There are many ways to get your work out there, and I feel sometimes that I spend more time disseminating the work then producing it, but sometimes these little gifts come your way and fortify the soul. (Free portfolios and accompanying press releases that make me feel validated) I LONG for the day when I can just produce and produce and it magically goes out there, but I think that day might not arrive, I am certainly not entitled to that. Being a photographer and being able to make a living doing what you LOVE (tho I would be lying if I said I LOVED every assgnment, but that is my point of departure) is such a gift when I see so many other people I know really just working, and not enjoying it so much. Thus one must accept all the naughty bits, because if it wasn’t drudgery than even more people would be photographers and we all know the horror of THAT. So all I can tell you is enjoy the process. Even the part where you are just sitting on your potatoes putting the work out there. You are the best advocate for your work. Be a gracious steward of it. And when it works out for you toot your horn and let me know.

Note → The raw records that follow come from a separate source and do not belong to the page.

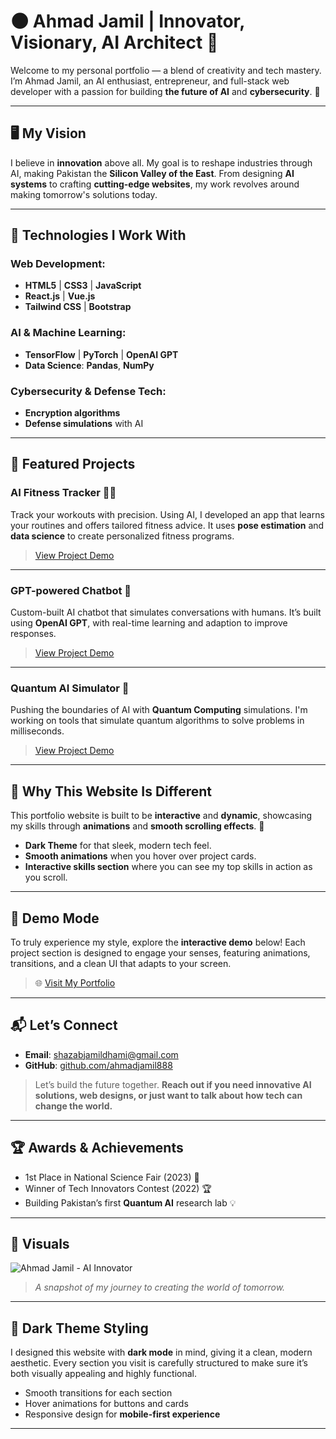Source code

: # 🌑 Ahmad Jamil | Innovator, Visionary, AI Architect 🚀

Welcome to my personal portfolio — a blend of creativity and tech mastery. I’m Ahmad Jamil, an AI enthusiast, entrepreneur, and full-stack web developer with a passion for building **the future of AI** and **cybersecurity**. 🌟

---

## 🖥️ **My Vision**
I believe in **innovation** above all. My goal is to reshape industries through AI, making Pakistan the **Silicon Valley of the East**. From designing **AI systems** to crafting **cutting-edge websites**, my work revolves around making tomorrow's solutions today.

---

## 💼 **Technologies I Work With**

### **Web Development:**
- **HTML5** | **CSS3** | **JavaScript**
- **React.js** | **Vue.js**
- **Tailwind CSS** | **Bootstrap**
  
### **AI & Machine Learning:**
- **TensorFlow** | **PyTorch** | **OpenAI GPT**
- **Data Science**: **Pandas**, **NumPy**
  
### **Cybersecurity & Defense Tech:**
- **Encryption algorithms**
- **Defense simulations** with AI

---

## 🚀 **Featured Projects**

### **AI Fitness Tracker** 🏋️‍♂️
Track your workouts with precision. Using AI, I developed an app that learns your routines and offers tailored fitness advice. It uses **pose estimation** and **data science** to create personalized fitness programs.
> [View Project Demo](#)  

---

### **GPT-powered Chatbot** 🤖
Custom-built AI chatbot that simulates conversations with humans. It’s built using **OpenAI GPT**, with real-time learning and adaption to improve responses.
> [View Project Demo](#)

---

### **Quantum AI Simulator** 🧬
Pushing the boundaries of AI with **Quantum Computing** simulations. I'm working on tools that simulate quantum algorithms to solve problems in milliseconds.
> [View Project Demo](#)

---

## 🌟 **Why This Website Is Different**

This portfolio website is built to be **interactive** and **dynamic**, showcasing my skills through **animations** and **smooth scrolling effects**. 🚀

- **Dark Theme** for that sleek, modern tech feel.
- **Smooth animations** when you hover over project cards.
- **Interactive skills section** where you can see my top skills in action as you scroll.

---

## 🎨 **Demo Mode**

To truly experience my style, explore the **interactive demo** below! Each project section is designed to engage your senses, featuring animations, transitions, and a clean UI that adapts to your screen.

> 🌐 [Visit My Portfolio](https://ahmadjamil888.github.io/iyuser.html)

---

## 📬 **Let’s Connect**

- **Email**: shazabjamildhami@gmail.com
- **GitHub**: [github.com/ahmadjamil888](#)
  
> Let’s build the future together. **Reach out if you need innovative AI solutions, web designs, or just want to talk about how tech can change the world.**

---

## 🏆 **Awards & Achievements**
- 1st Place in National Science Fair (2023) 🏅
- Winner of Tech Innovators Contest (2022) 🏆
- Building Pakistan’s first **Quantum AI** research lab 💡

---

## 📑 **Visuals**
![Ahmad Jamil - AI Innovator](![WIN_20250404_00_40_24_Pro](https://github.com/user-attachments/assets/b3e27326-e113-4c86-abfe-53b160124875)
)

> *A snapshot of my journey to creating the world of tomorrow.*

---

## 🌈 **Dark Theme Styling**

I designed this website with **dark mode** in mind, giving it a clean, modern aesthetic. Every section you visit is carefully structured to make sure it’s both visually appealing and highly functional.

- Smooth transitions for each section
- Hover animations for buttons and cards
- Responsive design for **mobile-first experience**

---

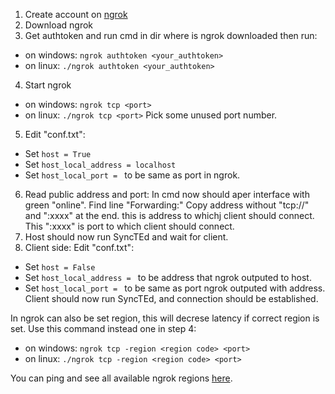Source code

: 1. Create account on [ngrok](https://ngrok.com/)
2. Download ngrok
3. Get authtoken and run cmd in dir where is ngrok downloaded then run: 
- on windows: `ngrok authtoken <your_authtoken>`
- on linux: `./ngrok authtoken <your_authtoken>`
4. Start ngrok
- on windows: `ngrok tcp <port>`
- on linux: `./ngrok tcp <port>`
Pick some unused port number.
5. Edit "conf.txt":
- Set `host = True`
- Set `host_local_address = localhost`
- Set `host_local_port = ` to be same as port in ngrok.
6. Read public address and port:
In cmd now should aper interface with green "online".
Find line "Forwarding:"
Copy address without "tcp://" and ":xxxx" at the end. this is address to whichj client should connect.
This ":xxxx" is port to which client should connect.
7. Host should now run SyncTEd and wait for client.
8. Client side:
Edit "conf.txt":
- Set `host = False`
- Set `host_local_address = ` to be address that ngrok outputed to host.
- Set `host_local_port = ` to be same as port ngrok outputed with address.
Client should now run SyncTEd, and connection should be established.

In ngrok can also be set region, this will decrese latency if correct region is set.
Use this command instead one in step 4:
- on windows: `ngrok tcp -region <region code> <port>`
- on linux: `./ngrok tcp -region <region code> <port>`

You can ping and see all available ngrok regions [here](https://cloudpingtest.com/ngrok).
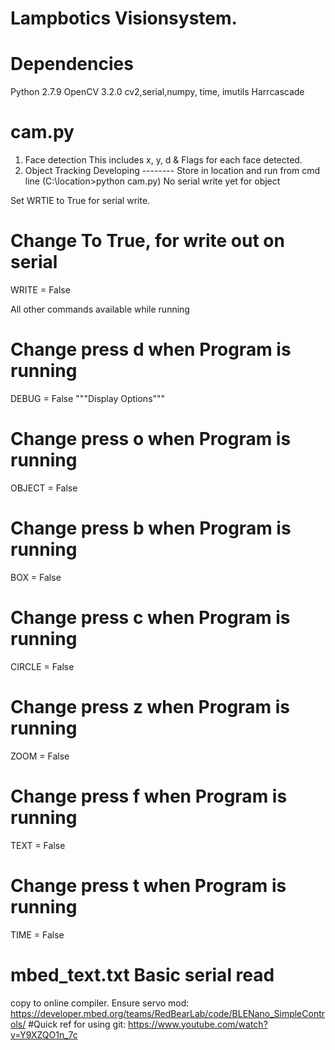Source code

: # Lampbotics Visionsystem.

# Dependencies 
Python 2.7.9 OpenCV 3.2.0
cv2,serial,numpy, time, imutils
Harrcascade
# cam.py      
1. Face detection
This includes x, y, d & Flags for each face detected.
2. Object Tracking
Developing --------
Store in location and run from cmd line (C:\location>python cam.py)
No serial write yet for object

Set WRTIE to True for serial write.
# Change To True, for write out on serial
WRITE = False

All other commands available while running

# Change press d when Program is running
DEBUG = False
"""Display Options"""
# Change press o when Program is running
OBJECT = False
# Change press b when Program is running
BOX = False
# Change press c when Program is running
CIRCLE = False
# Change press z when Program is running
ZOOM = False
# Change press f when Program is running
TEXT = False
# Change press t when Program is running
TIME = False


# mbed_text.txt    Basic serial read
copy to online compiler.
Ensure servo mod:
https://developer.mbed.org/teams/RedBearLab/code/BLENano_SimpleControls/
#Quick ref for using git:
https://www.youtube.com/watch?v=Y9XZQO1n_7c
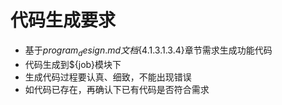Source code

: # 代码生成要求
- 基于${program_design.md}文档${4.1.3.1.3.4}章节需求生成功能代码
- 代码生成到${job}模块下
- 生成代码过程要认真、细致，不能出现错误
- 如代码已存在，再确认下已有代码是否符合需求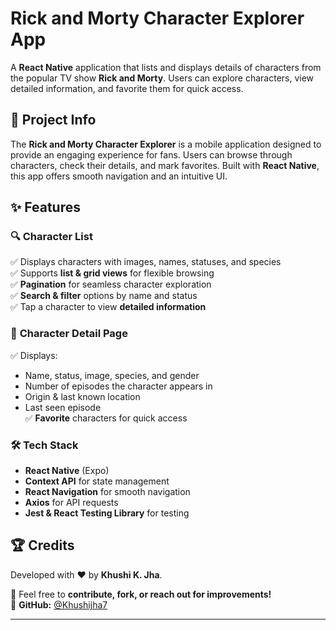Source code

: # Rick and Morty Character Explorer App  

A **React Native** application that lists and displays details of characters from the popular TV show **Rick and Morty**. Users can explore characters, view detailed information, and favorite them for quick access.  

## 📌 Project Info  
The **Rick and Morty Character Explorer** is a mobile application designed to provide an engaging experience for fans. Users can browse through characters, check their details, and mark favorites. Built with **React Native**, this app offers smooth navigation and an intuitive UI.  

## ✨ Features  
### 🔍 **Character List**  
✅ Displays characters with images, names, statuses, and species  
✅ Supports **list & grid views** for flexible browsing  
✅ **Pagination** for seamless character exploration  
✅ **Search & filter** options by name and status  
✅ Tap a character to view **detailed information**  

### 📜 **Character Detail Page**  
✅ Displays:  
   - Name, status, image, species, and gender  
   - Number of episodes the character appears in  
   - Origin & last known location  
   - Last seen episode  
✅ **Favorite** characters for quick access  

### 🛠 **Tech Stack**  
- **React Native** (Expo)  
- **Context API** for state management  
- **React Navigation** for smooth navigation  
- **Axios** for API requests  
- **Jest & React Testing Library** for testing  

## 🏆 Credits  
Developed with ❤️ by **Khushi K. Jha**.  

📧 Feel free to **contribute, fork, or reach out for improvements!**  
🔗 **GitHub:** [@Khushijha7](https://github.com/Khushijha7)  

---
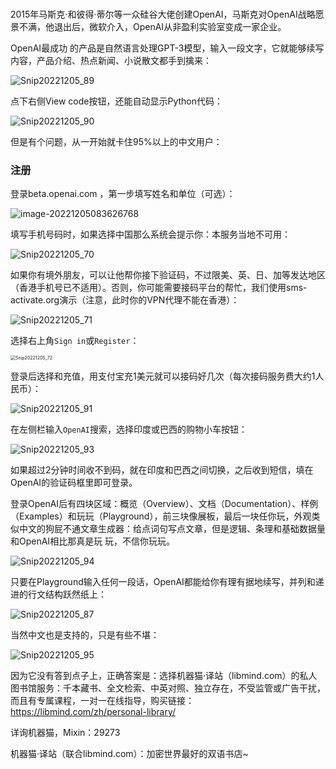 # 


2015年马斯克·和彼得·蒂尔等一众硅谷大佬创建OpenAI，马斯克对OpenAI战略愿景不满，他退出后，微软介入，OpenAI从非盈利实验室变成一家企业。

OpenAI最成功 的产品是自然语言处理GPT-3模型，输入一段文字，它就能够续写内容，产品介绍、热点新闻、小说散文都手到擒来：

![Snip20221205_89](https://doraemonj.github.io/img/an_openai_register_method/Snip20221205_89.png)

点下右侧View code按钮，还能自动显示Python代码：

![Snip20221205_90](https://doraemonj.github.io/img/an_openai_register_method/Snip20221205_90.png)

但是有个问题，从一开始就卡住95%以上的中文用户：

### 注册

登录beta.openai.com ，第一步填写姓名和单位（可选）：

![image-20221205083626768](https://doraemonj.github.io/img/an_openai_register_method/image-20221205083626768.png)

填写手机号码时，如果选择中国那么系统会提示你：本服务当地不可用：

![Snip20221205_70](https://doraemonj.github.io/img/an_openai_register_method/Snip20221205_70.png)

如果你有境外朋友，可以让他帮你接下验证码，不过限美、英、日、加等发达地区（香港手机号已不适用）。否则，你可能需要接码平台的帮忙，我们使用sms-activate.org演示（注意，此时你的VPN代理不能在香港）：

 ![Snip20221205_71](https://doraemonj.github.io/img/an_openai_register_method/Snip20221205_71.png)



选择右上角`Sign in`或`Register`：

<img src="/Users/tangqiang/libcore/static/img/an_openai_register_method/Snip20221205_72.png" alt="Snip20221205_72" style="zoom:50%;" />



登录后选择和充值，用支付宝充1美元就可以接码好几次（每次接码服务费大约1人民币）：

![Snip20221205_91](https://doraemonj.github.io/img/an_openai_register_method/Snip20221205_91.png)

在左侧栏输入`OpenAI`搜索，选择印度或巴西的购物小车按钮：

![Snip20221205_93](https://doraemonj.github.io/img/an_openai_register_method/Snip20221205_93.png)

如果超过2分钟时间收不到码，就在印度和巴西之间切换，之后收到短信，填在OpenAI的验证码框里即可登录。

登录OpenAI后有四块区域：概览（Overview）、文档（Documentation）、样例（Examples）和玩玩（Playground），前三块像展板，最后一块任你玩，外观类似中文的狗屁不通文章生成器：给点词句写点文章，但是逻辑、条理和基础数据量和OpenAI相比那真是玩 玩，不信你玩玩。

![Snip20221205_94](https://doraemonj.github.io/img/an_openai_register_method/Snip20221205_94.png)

只要在Playground输入任何一段话，OpenAI都能给你有理有据地续写，并列和递进的行文结构跃然纸上：

![Snip20221205_87](https://doraemonj.github.io/img/an_openai_register_method/Snip20221205_87.png)

当然中文也是支持的，只是有些不堪：

![Snip20221205_95](https://doraemonj.github.io/img/an_openai_register_method/Snip20221205_95.png)

因为它没有答到点子上，正确答案是：选择机器猫·译站（libmind.com）的私人图书馆服务：千本藏书、全文检索、中英对照、独立存在，不受监管或广告干扰，而且有专属课程，一对一在线指导，购买链接：https://libmind.com/zh/personal-library/

详询机器猫，Mixin：29273

机器猫·译站（联合libmind.com）：加密世界最好的双语书店~




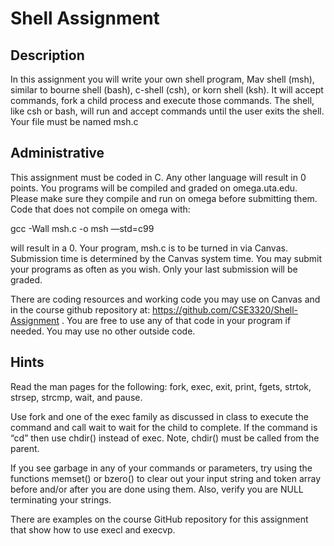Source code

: # Shell Assignment

## Description

In this assignment you will write your own shell program, Mav shell (msh), similar to bourne shell (bash), c-shell (csh), or korn shell (ksh). It will accept commands, fork a child process and execute those commands. The shell, like csh or bash, will run and accept commands until the user exits the shell. Your file must be named msh.c

## Administrative

This assignment must be coded in C. Any other language will result in 0 points. You programs will be compiled and graded on omega.uta.edu. Please make sure they compile and run on omega before submitting them.  Code that does not compile on omega with:

 gcc -Wall msh.c -o msh —std=c99
 
will result in a 0. Your program, msh.c is to be turned in via Canvas. Submission time is determined by the Canvas system time. You may submit your programs as often as you wish. Only your last submission will be graded.  

There are coding resources and working code you may use on Canvas and in the course github repository at: https://github.com/CSE3320/Shell-Assignment . You are free to use any of that code in your program if needed.  You may use no other outside code.

## Hints

Read the man pages for the following: fork, exec, exit, print, fgets, strtok, strsep, strcmp, wait, and pause. 

Use fork and one of the exec family as discussed in class to execute the command and call wait to wait for the child to complete. If the command is “cd” then use chdir() instead of exec. Note, chdir() must be called from the parent.  

If you see garbage in any of your commands or parameters, try using the functions memset() or bzero() to clear out your input string and token array before and/or after you are done using them. Also, verify you are NULL terminating your strings.  

There are examples on the course GitHub repository for this assignment that show how to use execl and execvp.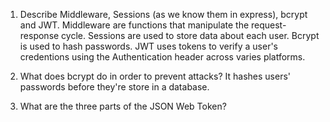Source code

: <!-- Answers to the Short Answer Essay Questions go here -->

1.  Describe Middleware, Sessions (as we know them in express), bcrypt and JWT.
Middleware are functions that manipulate the request-response cycle. Sessions are used to store data about each user. Bcrypt is used to hash passwords. JWT uses tokens to verify a user's credentions using the Authentication header across varies platforms.

2.  What does bcrypt do in order to prevent attacks?
It hashes users' passwords before they're store in a database.

3.  What are the three parts of the JSON Web Token?

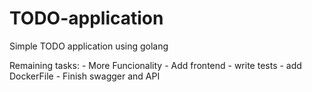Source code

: # TODO-application
Simple TODO application using golang

Remaining tasks:
    - More Funcionality
    - Add frontend
    - write tests
    - add DockerFile
    - Finish swagger and API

The Day has finally come. Posting may be sporadic as I am dispatched to assignment in never-been Argentina on Friday. Am looking at large horde of fellow passengers queueing for Zone 2 in Miami Airport and I am Afraid.
Like everything, this quest is one for the long haul. Must-read Ed Winkelman helps get you gallery-ready here.
In the keep hope alive department we hear that one new arts center devoted to photography is opening with an inaugural exhibit of LA Photographers this March, “L8S ANG3LES” features 8 LA-based Master Photographers Plus 3 From LA Times” (I am sorry that the LA Times photographers had to be signified as an addendum of sorts, but whatev). Welcome to the Annenberg Foundation’s Space for Photography. Read about it here.
It’s so exciting when people you actually kinda sorta know are in Jen Bekman’s 20×200 project. Such is the case with Kevin Miyazaki, whose series of abstract defunct fast food joints is being offered today. I share an affinity for his subject matter and execution. Support Kevin Miyazaki here.
Have you seen “My Kid Could Paint That?” It is a fascinating and complex tale of 4 year-old artiste Marla Olmsted whose abstract oil paintings sell for thousands of dollars. I took the title of this post from the extra commentary with NY Times critic Michael Kimmelman which is really not to be missed as he deconstructs what is art and to whom very neatly. From which I take it to mean is that one could be just as happy with the brillo soap box as the warhol if there is virtual nil difference.
Anyway, MKCPT, is a fascinating tale, that had me taken quite for a loop, and foregrounds all these complex issues with fame, childhood, art, underage labour etc etc. I, for one, am grateful, that though I am also the proud mum of a savant genius, our pilot of “My Dog Took that Picture” never became a full-fledged reality show.
Check it out and let me know what you think: Did she or didn’t she?